Rahul Mishra talked to Tatler ahead of Paris Couture Week about Zendaya’s ‘relatively simpler’ sari, and how heritage and sustainability are part of a designer’s responsibility
Rahul Mishra considers himself to be a persuasive storyteller, seeing his words as having a similar effect to a religious leader’s sermon. “If I get goosebumps looking at a flower, everyone else better get goosebumps too after I finish describing its beauty,” the New Delhi-based designer says of inspiring his team. “If I cry, they too have to cry with me.”
Mishra sees his work as more than a job: he believes he has a duty to convey beauty, translate its inspiration, and ultimately share his vision. “It’s what I do and I’m fully hands-on about it. If I can successfully convince those who haven’t seen its beauty [that it’s beautiful],” the designer says, referring to that same flower, “then they’ll feel inspired and contribute better. And everybody—from the craftsmen to the office boy—contributes and gives feedback.”
Tatler spoke to the designer by video call at his home in New Delhi after a hugely successful Paris Couture Week in January, where he debuted his spring-summer 2023 collection, Cosmos. A busy few months dressing celebrities for major events followed, and when we spoke, he was about to start work on his fall-winter 2023 couture collection entitled, We the People.
In 2020, Mishra became the first Indian designer to show at Paris Couture Week. His couture collections since then have wowed both fashion insiders and the general public; in particular his fall 2022 collection, Tree of Life, and the recent Cosmos. He doesn’t take these opportunities for granted and does everything in his power to make the most of the time he has to mesmerise his audiences. “When you showcase something for ten minutes, those are your ten minutes, and you want people to forget about everything, appreciate what you do, and get lost in your work.” He likens the experience of viewing a fashion show at Paris Couture Week to “worshipping at the temple of couture”; he frequently makes similar spiritual allusions in describing his creative approach.
The designer has certainly been making a mark more strongly in recent years: notable examples of this recognition include American actor Zendaya wearing a midnight blue sari at the opening of the Nita Mukesh Ambani Cultural Centre (NMACC) in April in Mumbai; Bjork’s voluminous stage costume for her Australian concert in March this year; and the dramatic black and gold piece donned by Michelle Yeoh on Vogue China’s October 2022 cover. In 2021, his couture pieces appeared on more than 20 magazine covers in mainland China alone.

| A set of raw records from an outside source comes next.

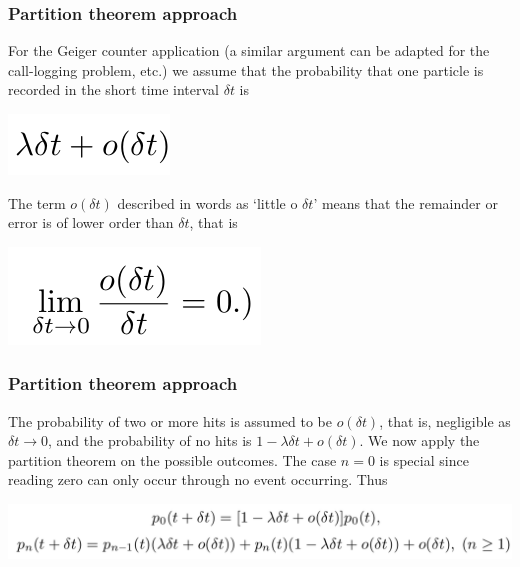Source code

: \documentclass[spanish]{beamer}
\begin{document}
\begin{frame}
\frametitle{Partition theorem approach}
For the Geiger counter application (a similar argument can be adapted for the call-logging problem, etc.) we assume that the probability that one particle is recorded in the short time interval $\delta t$ is

\begin{center}
\includegraphics[scale=0.4]{im16}
\end{center}
The term $o(\delta t)$ described in words as ‘little o $\delta t$’ means that the remainder or error is of lower order than $\delta t$, that is
\begin{center}
\includegraphics[scale=0.4]{im17}
\end{center}

\end{frame}
\begin{frame}
\frametitle{Partition theorem approach}
The probability of two or more hits is assumed to be  $o(\delta t)$, that is, negligible as $\delta t \rightarrow 0$, and the probability of no hits is $1 -\lambda \delta t + o(\delta t)$. We now apply the partition theorem on the possible outcomes. The case $n = 0$ is special since reading zero can only occur through no event occurring. Thus

\begin{center}
\includegraphics[scale=0.3]{im18}
\end{center}

\end{frame}
\end{document}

His surreal, otherworldly, tactile creations, which “are made with a lot of love and soul”, are imbued with a dreamy quality. Their visual impact elicits wonder and awe, and reflects the power of the collaboration needed to realise Mishra’s vision. For the designer, it’s all about visualising dreams. “You dream, you think about the concept that’s very close to your heart, you then spread this message and eventually everyone starts believing it and comes together to create it. The embroiderer, the tailor, everyone should be a part of it—it’s a collective dream.”